Embora o poeta já desconfiasse há algum tempo, apenas no momento em que
redigiu este poema foi que concluiu que tudo quanto existe no mundo se repete
com desenvoltura enfadonha, inclusive – enfatize-se – as formas fixas costumeiramente
empregadas para fazer poemas: sonetos, gazéis, virelais, sextinas e rondós.
Mas a par dessa planura repetitiva, Drummond vê diferenças substanciais
entre os homens, bichos ou coisas – neste caso, suponho que enquanto vivas,
seres sencientes a ostentarem o seu estado natural: “todo ser humano é um
estranho ímpar”. Mas perceba-se a diferença, quando o poeta afirma algo sobre
as mulheres: “Todas as mulheres ‘que andam na moda’ são iguais” (acentos meus).

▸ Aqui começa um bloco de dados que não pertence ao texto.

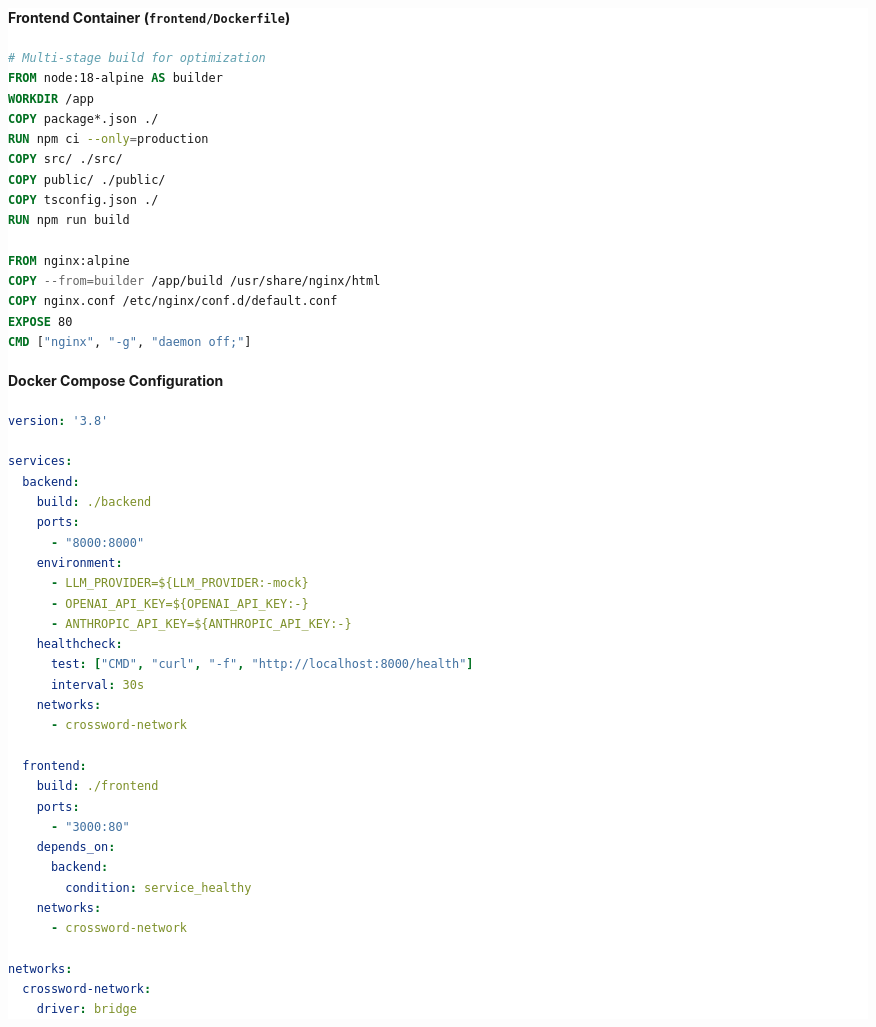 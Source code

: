 #### Frontend Container (`frontend/Dockerfile`)
```dockerfile
# Multi-stage build for optimization
FROM node:18-alpine AS builder
WORKDIR /app
COPY package*.json ./
RUN npm ci --only=production
COPY src/ ./src/
COPY public/ ./public/
COPY tsconfig.json ./
RUN npm run build

FROM nginx:alpine
COPY --from=builder /app/build /usr/share/nginx/html
COPY nginx.conf /etc/nginx/conf.d/default.conf
EXPOSE 80
CMD ["nginx", "-g", "daemon off;"]
```

#### Docker Compose Configuration
```yaml
version: '3.8'

services:
  backend:
    build: ./backend
    ports:
      - "8000:8000"
    environment:
      - LLM_PROVIDER=${LLM_PROVIDER:-mock}
      - OPENAI_API_KEY=${OPENAI_API_KEY:-}
      - ANTHROPIC_API_KEY=${ANTHROPIC_API_KEY:-}
    healthcheck:
      test: ["CMD", "curl", "-f", "http://localhost:8000/health"]
      interval: 30s
    networks:
      - crossword-network

  frontend:
    build: ./frontend
    ports:
      - "3000:80"
    depends_on:
      backend:
        condition: service_healthy
    networks:
      - crossword-network

networks:
  crossword-network:
    driver: bridge
```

De outra parte, conheço mulheres que, para contrabalançar, reiteram aos quatro
ventos, também com indistinção: “Todos os homens ‘em matéria de sexo’ são
iguais”!...
J.A.R. – H.C.
Carlos Drummond de Andrade
(1902-1987)
Igual - Desigual
Eu desconfiava:
todas as histórias em
quadrinho são iguais.
Todos os filmes
norte-americanos são iguais.
Todos os filmes de
todos os países são iguais.
Todos os best-sellers
são iguais.
Todos os campeonatos
nacionais e internacionais
de futebol são
iguais.
Todas as mulheres que
andam na moda
são iguais.
Todos os partidos
políticos
são iguais.
Todas as experiências
de sexo
são iguais.
Todos os sonetos,
gazéis, virelais, sextinas e rondós são
iguais
e todos, todos
os poemas em verso
livre são enfadonhamente iguais.
Todas as guerras do
mundo são iguais.
Todas as fomes são
iguais.
Todos os amores,
iguais, iguais, iguais.
Iguais todos os
rompimentos.
A morte é
igualíssima.
Todas as criações da
natureza são iguais.
Todas as ações,
cruéis, piedosas ou indiferentes, são
iguais.
Contudo, o homem não
é igual a nenhum outro
homem,
bicho ou coisa.
Ninguém é igual a
ninguém.
Todo ser humano é um
estranho
ímpar.
Teseu e Ariadne
(Yevgenia Nayberg:
artista ucraniana)
Referência:
ANDRADE, Carlos Drummond de. Igual -
Desigual. In: __________. Literatura
comentada. 2. ed. São Paulo, SP: Nova Cultural, 1988. p. 144-145.